Re: [PATCH v2 00/16] block atomic writes

From: John Garry
Date: Wed Dec 13 2023 - 04:32:41 EST


On 12/12/2023 16:32, Christoph Hellwig wrote:
On Tue, Dec 12, 2023 at 11:08:28AM +0000, John Garry wrote:
Two new fields are added to struct statx - atomic_write_unit_min and
atomic_write_unit_max. For each atomic individual write, the total length
of a write must be a between atomic_write_unit_min and
atomic_write_unit_max, inclusive, and a power-of-2. The write must also be
at a natural offset in the file wrt the write length.

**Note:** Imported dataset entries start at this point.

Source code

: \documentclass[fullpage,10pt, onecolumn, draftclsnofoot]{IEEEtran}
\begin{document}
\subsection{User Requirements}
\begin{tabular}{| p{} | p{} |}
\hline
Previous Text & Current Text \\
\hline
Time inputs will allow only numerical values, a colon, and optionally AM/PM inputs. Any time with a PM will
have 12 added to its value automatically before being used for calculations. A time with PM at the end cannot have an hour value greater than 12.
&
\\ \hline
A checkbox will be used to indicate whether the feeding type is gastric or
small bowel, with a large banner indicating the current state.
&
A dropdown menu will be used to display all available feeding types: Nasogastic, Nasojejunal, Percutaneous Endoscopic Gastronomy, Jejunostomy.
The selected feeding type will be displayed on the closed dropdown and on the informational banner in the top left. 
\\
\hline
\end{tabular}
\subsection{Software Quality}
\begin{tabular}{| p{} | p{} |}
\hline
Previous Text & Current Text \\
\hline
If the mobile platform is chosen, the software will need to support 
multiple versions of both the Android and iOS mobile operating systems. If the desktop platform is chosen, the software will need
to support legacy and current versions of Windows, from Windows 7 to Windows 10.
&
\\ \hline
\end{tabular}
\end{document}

SCSI sd.c and scsi_debug and NVMe kernel support is added.

Some open questions:
- How to make API extensible for when we have no HW support? In that case,
we would prob not have to follow rule of power-of-2 length et al.
As a possible solution, maybe we can say that atomic writes are
supported for the file via statx, but not set unit_min and max values,
and this means that writes need to be just FS block aligned there.
I don't think the power of two length is much of a problem to be
honest, and if we every want to lift it we can still do that easily
by adding a new flag or limit.

ok, but it would be nice to have some idea on what that flag or limit change would be.


What I'm a lot more worried about is how to tell the file system that
allocations are done right for these requirement. There is no way
a user can know that allocations in an existing file are properly
aligned, so atomic writes will just fail on existing files.

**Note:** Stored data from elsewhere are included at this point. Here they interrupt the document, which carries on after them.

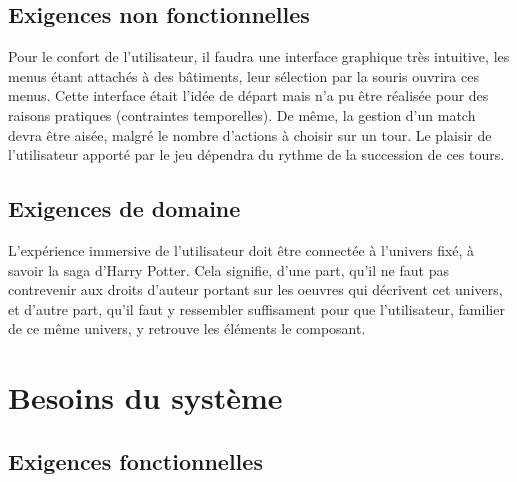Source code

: \documentclass[a4paper,titlepage]{scrreprt}
\begin{document}
\section{Exigences non fonctionnelles}
  Pour le confort de l'utilisateur, il faudra  une interface graphique très intuitive, 
  les menus étant attachés à des  bâtiments, leur sélection par la souris ouvrira ces menus. Cette interface était l'idée de départ mais n'a pu être réalisée pour des raisons pratiques (contraintes temporelles).
  De même, la gestion d'un match devra être aisée, malgré le nombre d'actions à choisir 
  sur un tour. Le plaisir de l'utilisateur apporté par le jeu dépendra du rythme de la succession de ces tours.
\section{Exigences de domaine}
  L'expérience immersive de l'utilisateur doit être connectée à l'univers fixé, 
  à savoir la saga d'Harry Potter. Cela signifie, d'une part, 
  qu'il ne faut pas contrevenir aux droits d'auteur portant sur les oeuvres 
  qui décrivent cet univers, et d'autre part, qu'il faut y ressembler suffisament pour que 
  l'utilisateur, familier de ce même univers, y retrouve les éléments le composant.

\chapter{Besoins du système}
\section{Exigences fonctionnelles}
\end{document}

I suspect we need an on-disk flag that forces allocations to be
aligned to the atomic write limit, in some ways similar how the
XFS rt flag works. You'd need to set it on an empty file, and all
allocations after that are guaranteed to be properly aligned.

Hmmm... so how is this different to the XFS forcealign feature?

For XFS, I thought that your idea was to always CoW new extents for misaligned extents or writes which spanned multiple extents.


- For block layer, should atomic_write_unit_max be limited by
max_sectors_kb? Currently it is not.
Well. It must be limited to max_hw_sectors to actually work.

Sure, as max_hw_sectors may also be limited by DMA controller max mapping size.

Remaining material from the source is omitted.